> AIM OF THE EXERCISE:
Scan the material and copy out each line where the word "werden" occurs.
*** DATA UNDER STUDY
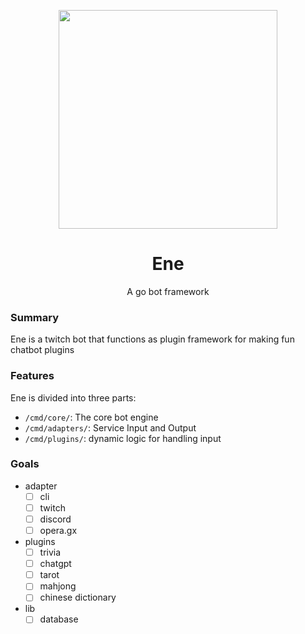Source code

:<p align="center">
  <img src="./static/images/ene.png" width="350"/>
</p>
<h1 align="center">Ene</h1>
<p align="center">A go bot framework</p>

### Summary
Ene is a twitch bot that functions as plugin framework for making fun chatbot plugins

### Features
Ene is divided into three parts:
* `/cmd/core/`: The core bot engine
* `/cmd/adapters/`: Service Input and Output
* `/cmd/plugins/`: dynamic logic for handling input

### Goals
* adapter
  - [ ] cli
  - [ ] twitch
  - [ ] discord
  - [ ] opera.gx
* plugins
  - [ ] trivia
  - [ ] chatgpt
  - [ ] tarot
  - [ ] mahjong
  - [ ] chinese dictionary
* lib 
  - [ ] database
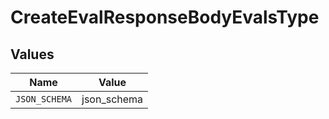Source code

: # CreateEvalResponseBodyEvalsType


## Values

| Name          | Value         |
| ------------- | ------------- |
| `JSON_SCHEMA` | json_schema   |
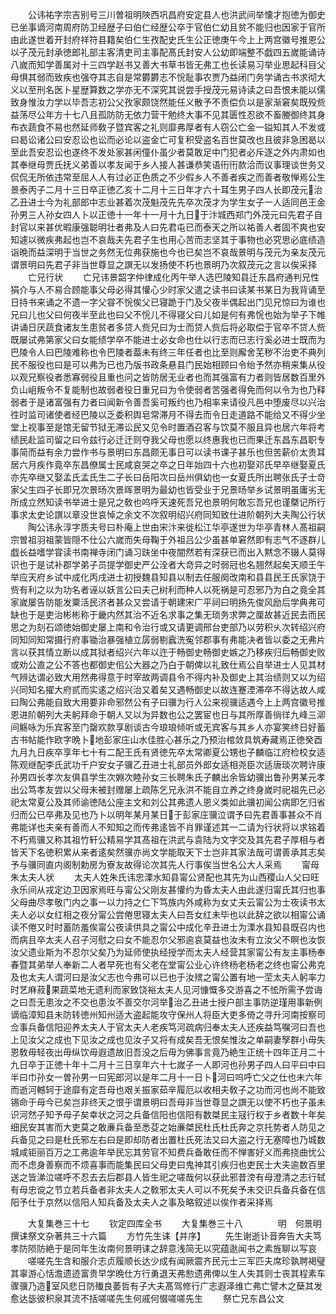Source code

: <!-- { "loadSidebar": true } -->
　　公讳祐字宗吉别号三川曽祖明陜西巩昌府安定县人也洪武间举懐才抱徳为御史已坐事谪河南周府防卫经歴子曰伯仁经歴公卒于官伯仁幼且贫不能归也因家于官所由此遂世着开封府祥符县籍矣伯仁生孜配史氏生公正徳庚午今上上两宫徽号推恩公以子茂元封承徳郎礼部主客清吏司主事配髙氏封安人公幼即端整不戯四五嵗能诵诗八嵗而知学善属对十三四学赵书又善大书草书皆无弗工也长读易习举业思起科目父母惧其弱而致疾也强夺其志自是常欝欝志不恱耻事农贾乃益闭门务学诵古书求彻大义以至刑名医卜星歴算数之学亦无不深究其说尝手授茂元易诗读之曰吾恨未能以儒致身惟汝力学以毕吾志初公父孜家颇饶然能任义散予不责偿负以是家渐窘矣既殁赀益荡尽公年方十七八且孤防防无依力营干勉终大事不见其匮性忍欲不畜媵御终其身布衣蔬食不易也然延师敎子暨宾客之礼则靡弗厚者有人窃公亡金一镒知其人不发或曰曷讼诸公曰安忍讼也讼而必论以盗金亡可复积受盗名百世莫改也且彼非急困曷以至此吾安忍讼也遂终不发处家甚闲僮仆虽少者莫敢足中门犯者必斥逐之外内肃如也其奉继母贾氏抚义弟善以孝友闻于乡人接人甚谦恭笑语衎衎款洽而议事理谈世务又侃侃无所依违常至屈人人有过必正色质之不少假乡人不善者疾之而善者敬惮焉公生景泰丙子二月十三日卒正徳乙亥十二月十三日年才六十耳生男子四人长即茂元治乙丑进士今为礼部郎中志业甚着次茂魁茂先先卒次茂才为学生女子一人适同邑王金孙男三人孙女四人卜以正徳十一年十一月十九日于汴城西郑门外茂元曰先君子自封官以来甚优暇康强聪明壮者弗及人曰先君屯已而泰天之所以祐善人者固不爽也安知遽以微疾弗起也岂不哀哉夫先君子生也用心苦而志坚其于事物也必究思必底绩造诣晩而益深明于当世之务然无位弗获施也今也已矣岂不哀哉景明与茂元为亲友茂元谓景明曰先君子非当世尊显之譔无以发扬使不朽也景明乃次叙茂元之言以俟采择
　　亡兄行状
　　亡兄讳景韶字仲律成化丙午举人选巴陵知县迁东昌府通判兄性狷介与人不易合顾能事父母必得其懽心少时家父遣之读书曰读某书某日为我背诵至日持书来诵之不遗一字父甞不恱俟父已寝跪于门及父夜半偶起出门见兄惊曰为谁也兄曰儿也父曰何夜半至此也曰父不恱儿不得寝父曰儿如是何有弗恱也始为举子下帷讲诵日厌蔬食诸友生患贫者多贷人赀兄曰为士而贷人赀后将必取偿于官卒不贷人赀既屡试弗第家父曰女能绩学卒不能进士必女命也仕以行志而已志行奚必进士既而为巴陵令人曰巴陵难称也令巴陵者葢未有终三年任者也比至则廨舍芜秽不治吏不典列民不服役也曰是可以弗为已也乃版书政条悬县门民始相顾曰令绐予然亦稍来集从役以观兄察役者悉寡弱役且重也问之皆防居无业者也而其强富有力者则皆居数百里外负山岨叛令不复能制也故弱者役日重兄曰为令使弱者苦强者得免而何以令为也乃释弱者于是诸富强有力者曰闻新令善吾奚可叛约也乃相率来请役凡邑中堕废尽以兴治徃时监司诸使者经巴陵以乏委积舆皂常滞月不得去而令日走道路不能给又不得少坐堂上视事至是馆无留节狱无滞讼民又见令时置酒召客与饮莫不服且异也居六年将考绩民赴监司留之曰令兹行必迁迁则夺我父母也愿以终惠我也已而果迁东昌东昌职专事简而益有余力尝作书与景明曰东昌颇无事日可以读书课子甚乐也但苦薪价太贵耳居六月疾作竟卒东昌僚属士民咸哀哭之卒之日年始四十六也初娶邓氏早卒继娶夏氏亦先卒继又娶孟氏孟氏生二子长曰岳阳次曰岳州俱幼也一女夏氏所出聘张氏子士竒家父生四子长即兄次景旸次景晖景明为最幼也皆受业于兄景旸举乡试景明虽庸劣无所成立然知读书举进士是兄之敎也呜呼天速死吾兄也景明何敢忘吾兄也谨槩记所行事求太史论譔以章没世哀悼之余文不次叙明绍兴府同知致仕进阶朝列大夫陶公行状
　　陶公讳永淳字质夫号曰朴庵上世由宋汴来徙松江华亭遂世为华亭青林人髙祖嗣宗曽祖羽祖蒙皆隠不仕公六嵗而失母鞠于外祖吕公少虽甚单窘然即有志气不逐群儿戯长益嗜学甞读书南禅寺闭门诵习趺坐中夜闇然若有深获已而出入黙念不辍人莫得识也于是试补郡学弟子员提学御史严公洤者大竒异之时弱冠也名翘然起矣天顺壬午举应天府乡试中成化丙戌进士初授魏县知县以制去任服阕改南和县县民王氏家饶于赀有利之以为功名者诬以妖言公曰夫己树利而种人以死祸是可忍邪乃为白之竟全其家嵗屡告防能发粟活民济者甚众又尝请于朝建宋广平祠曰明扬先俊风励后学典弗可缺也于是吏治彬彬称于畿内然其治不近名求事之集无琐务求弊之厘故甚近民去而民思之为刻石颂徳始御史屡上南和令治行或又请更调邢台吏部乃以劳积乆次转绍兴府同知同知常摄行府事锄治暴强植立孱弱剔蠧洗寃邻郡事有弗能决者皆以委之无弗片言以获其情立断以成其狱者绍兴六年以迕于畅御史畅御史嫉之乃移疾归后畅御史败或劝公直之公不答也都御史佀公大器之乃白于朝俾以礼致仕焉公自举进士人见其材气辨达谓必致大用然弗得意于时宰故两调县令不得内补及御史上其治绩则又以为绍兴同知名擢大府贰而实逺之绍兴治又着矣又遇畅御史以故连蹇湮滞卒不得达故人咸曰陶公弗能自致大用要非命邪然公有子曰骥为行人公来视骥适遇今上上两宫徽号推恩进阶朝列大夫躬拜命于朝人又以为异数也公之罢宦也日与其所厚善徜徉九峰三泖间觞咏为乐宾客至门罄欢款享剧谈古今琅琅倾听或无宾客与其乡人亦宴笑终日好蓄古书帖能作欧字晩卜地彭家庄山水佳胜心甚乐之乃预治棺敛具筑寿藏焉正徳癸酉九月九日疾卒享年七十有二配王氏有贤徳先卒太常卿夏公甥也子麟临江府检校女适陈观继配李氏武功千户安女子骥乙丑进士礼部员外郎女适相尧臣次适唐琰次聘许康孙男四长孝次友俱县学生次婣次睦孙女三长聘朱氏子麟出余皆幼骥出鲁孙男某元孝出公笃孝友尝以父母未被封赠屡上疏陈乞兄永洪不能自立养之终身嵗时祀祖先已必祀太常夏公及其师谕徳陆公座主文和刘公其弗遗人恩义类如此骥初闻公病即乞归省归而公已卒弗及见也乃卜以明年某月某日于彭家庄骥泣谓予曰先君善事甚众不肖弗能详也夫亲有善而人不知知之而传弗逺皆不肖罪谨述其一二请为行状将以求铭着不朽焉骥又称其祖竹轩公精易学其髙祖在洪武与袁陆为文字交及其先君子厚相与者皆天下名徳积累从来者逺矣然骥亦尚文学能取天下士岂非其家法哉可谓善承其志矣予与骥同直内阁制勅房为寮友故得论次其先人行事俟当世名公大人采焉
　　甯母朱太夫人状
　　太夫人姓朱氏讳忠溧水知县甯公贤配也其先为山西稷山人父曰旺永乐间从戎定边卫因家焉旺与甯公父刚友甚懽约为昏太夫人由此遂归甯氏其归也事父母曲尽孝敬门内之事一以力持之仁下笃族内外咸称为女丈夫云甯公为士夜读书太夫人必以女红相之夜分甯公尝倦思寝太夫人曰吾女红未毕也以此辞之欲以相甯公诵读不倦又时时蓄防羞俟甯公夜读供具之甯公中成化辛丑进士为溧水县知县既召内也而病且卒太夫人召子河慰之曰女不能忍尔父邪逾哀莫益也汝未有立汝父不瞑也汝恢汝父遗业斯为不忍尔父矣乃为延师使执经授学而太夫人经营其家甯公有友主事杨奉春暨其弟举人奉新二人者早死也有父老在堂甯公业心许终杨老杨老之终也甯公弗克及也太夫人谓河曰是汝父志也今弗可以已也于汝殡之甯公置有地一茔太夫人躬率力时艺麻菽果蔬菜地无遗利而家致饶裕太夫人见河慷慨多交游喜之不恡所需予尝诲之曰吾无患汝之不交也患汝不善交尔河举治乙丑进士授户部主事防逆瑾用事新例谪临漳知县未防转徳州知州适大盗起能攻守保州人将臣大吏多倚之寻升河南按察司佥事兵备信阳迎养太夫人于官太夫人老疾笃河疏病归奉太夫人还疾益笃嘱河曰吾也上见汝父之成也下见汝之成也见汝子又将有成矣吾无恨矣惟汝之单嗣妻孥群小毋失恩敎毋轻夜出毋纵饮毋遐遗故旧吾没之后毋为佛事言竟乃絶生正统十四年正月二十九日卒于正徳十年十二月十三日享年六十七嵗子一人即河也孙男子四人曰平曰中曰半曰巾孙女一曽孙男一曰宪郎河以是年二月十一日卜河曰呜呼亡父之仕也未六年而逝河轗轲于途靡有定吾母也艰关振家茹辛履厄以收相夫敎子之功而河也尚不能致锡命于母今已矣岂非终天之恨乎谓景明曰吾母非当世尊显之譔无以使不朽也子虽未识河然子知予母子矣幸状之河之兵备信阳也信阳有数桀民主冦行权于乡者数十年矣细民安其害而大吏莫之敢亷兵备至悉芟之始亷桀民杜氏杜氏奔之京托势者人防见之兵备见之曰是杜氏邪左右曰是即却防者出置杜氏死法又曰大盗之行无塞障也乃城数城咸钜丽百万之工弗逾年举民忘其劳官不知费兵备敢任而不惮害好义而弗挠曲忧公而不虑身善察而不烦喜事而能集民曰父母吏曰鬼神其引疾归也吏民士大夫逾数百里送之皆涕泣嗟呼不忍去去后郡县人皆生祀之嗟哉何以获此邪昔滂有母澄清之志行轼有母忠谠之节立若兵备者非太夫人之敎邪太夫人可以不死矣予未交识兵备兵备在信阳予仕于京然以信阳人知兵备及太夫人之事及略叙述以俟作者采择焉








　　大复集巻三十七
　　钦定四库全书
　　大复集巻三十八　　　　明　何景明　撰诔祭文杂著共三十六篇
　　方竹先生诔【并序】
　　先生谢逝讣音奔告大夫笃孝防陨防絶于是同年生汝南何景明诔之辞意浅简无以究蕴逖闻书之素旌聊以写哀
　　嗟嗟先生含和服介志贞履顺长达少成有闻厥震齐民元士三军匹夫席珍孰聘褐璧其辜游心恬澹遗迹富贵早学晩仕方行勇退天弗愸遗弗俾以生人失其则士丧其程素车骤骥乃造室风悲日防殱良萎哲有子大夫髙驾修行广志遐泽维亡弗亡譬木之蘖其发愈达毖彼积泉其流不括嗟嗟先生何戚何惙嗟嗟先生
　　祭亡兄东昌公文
******
*** DATA UNDER STUDY
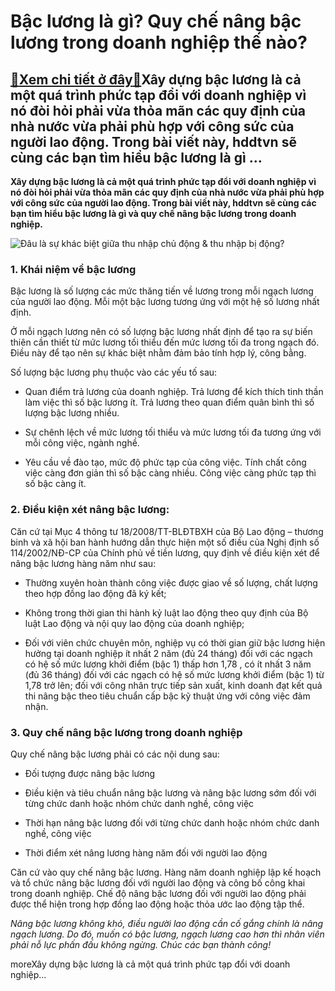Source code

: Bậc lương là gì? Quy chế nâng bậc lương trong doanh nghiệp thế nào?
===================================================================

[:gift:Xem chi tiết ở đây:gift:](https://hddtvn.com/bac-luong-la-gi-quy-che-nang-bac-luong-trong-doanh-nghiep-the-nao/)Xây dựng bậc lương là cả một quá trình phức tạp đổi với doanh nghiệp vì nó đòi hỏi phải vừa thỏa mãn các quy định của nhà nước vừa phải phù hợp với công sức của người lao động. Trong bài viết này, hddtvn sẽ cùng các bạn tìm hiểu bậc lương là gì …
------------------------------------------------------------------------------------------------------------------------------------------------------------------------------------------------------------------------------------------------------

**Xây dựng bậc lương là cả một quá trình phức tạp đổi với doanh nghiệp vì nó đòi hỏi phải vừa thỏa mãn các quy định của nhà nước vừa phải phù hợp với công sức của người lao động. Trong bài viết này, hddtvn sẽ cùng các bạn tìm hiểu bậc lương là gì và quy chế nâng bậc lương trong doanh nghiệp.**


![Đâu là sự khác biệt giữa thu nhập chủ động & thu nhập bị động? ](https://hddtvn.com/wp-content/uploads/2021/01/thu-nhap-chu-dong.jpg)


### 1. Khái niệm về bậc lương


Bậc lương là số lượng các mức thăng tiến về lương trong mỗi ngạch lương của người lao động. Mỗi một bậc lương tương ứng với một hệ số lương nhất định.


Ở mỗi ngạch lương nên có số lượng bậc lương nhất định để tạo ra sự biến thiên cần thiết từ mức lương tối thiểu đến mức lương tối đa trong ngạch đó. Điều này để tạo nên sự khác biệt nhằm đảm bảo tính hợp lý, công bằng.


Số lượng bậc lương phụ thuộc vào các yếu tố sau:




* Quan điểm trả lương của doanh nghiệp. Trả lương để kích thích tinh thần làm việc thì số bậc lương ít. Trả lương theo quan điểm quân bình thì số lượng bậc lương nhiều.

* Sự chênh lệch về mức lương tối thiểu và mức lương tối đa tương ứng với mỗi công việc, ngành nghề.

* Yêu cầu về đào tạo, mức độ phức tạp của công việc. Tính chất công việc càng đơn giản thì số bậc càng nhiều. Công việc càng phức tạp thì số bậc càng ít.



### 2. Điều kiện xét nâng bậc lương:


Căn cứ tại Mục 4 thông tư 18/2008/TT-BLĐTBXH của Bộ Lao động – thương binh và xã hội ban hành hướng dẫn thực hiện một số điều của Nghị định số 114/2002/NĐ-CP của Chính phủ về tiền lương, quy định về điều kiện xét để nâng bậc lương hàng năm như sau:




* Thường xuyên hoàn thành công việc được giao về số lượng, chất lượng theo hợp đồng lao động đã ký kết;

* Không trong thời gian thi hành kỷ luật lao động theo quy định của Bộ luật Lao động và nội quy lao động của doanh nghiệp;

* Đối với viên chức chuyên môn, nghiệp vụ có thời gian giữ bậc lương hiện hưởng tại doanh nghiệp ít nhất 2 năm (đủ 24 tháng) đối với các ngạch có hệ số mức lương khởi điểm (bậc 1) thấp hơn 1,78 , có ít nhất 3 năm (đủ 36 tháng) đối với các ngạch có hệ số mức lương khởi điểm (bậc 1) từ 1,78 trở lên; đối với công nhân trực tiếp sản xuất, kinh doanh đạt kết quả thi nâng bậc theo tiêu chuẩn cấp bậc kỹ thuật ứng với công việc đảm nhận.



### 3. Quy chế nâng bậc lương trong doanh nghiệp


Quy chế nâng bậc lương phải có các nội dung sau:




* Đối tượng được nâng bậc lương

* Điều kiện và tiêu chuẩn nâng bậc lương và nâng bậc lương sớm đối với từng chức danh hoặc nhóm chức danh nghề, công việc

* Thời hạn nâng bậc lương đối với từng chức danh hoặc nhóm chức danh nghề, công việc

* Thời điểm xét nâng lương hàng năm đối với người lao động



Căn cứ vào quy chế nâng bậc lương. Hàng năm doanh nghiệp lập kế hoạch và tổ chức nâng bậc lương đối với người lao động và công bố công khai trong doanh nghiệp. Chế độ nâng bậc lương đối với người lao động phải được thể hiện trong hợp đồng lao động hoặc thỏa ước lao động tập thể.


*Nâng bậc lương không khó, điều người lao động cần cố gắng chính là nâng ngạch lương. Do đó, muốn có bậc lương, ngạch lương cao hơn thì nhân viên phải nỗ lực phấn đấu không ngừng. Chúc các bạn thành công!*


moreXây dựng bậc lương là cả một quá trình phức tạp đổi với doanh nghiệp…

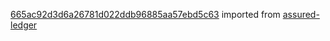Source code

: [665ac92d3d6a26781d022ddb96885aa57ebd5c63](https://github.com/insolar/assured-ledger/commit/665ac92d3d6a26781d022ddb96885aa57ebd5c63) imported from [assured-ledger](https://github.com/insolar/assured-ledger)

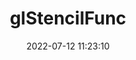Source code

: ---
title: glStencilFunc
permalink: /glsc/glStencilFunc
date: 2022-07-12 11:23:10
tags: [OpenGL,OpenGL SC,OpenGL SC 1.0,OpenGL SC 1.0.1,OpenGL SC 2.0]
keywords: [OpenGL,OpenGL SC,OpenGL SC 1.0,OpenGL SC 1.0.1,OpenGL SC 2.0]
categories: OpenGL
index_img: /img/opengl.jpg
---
******
*** DATA UNDER STUDY
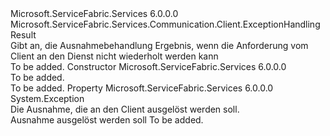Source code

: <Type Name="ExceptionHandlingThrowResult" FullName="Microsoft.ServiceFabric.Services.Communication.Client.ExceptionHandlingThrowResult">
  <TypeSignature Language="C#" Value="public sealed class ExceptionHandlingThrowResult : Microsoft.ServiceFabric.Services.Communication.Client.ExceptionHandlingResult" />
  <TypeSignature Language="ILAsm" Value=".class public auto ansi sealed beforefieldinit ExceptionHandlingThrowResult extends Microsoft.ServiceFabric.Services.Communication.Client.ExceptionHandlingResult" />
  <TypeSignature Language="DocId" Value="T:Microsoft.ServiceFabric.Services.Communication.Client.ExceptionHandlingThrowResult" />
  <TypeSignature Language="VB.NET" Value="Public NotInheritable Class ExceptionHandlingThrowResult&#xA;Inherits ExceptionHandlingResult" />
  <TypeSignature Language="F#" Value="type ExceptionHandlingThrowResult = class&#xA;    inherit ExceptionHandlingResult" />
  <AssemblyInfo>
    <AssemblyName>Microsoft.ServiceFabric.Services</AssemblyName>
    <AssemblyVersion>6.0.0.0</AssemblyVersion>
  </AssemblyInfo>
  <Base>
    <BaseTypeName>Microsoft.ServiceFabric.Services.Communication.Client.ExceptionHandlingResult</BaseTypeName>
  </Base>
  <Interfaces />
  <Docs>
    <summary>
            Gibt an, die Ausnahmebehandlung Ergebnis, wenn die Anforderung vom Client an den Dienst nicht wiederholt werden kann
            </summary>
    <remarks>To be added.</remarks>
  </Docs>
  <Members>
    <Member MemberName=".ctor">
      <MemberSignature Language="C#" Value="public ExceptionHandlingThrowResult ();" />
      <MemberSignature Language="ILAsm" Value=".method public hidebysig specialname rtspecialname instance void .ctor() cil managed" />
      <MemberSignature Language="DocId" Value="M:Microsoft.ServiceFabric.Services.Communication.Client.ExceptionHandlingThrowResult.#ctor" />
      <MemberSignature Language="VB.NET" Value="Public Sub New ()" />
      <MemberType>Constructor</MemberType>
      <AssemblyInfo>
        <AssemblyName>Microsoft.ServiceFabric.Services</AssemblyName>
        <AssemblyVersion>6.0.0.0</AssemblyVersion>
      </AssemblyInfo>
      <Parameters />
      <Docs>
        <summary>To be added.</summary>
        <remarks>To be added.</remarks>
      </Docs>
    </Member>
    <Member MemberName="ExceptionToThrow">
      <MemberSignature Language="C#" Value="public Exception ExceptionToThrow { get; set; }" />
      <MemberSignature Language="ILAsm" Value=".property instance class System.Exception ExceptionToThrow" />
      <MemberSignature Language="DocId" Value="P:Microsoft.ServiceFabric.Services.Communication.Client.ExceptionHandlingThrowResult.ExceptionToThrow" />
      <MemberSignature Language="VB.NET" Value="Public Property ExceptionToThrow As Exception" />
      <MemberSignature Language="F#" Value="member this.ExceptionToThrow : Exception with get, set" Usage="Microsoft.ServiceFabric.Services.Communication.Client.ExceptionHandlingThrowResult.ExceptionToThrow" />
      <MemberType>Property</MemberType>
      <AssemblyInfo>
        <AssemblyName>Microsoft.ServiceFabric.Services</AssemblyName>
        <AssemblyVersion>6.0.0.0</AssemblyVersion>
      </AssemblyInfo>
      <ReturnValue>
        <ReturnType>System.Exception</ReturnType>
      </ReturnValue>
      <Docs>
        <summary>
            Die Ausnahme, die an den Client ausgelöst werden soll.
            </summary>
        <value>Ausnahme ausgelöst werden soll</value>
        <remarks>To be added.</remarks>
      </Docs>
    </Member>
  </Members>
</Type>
******
> RESPONSE TO THE EXERCISE:
            Gibt an, die Ausnahmebehandlung Ergebnis, wenn die Anforderung vom Client an den Dienst nicht wiederholt werden kann
            Die Ausnahme, die an den Client ausgelöst werden soll.
        <value>Ausnahme ausgelöst werden soll</value>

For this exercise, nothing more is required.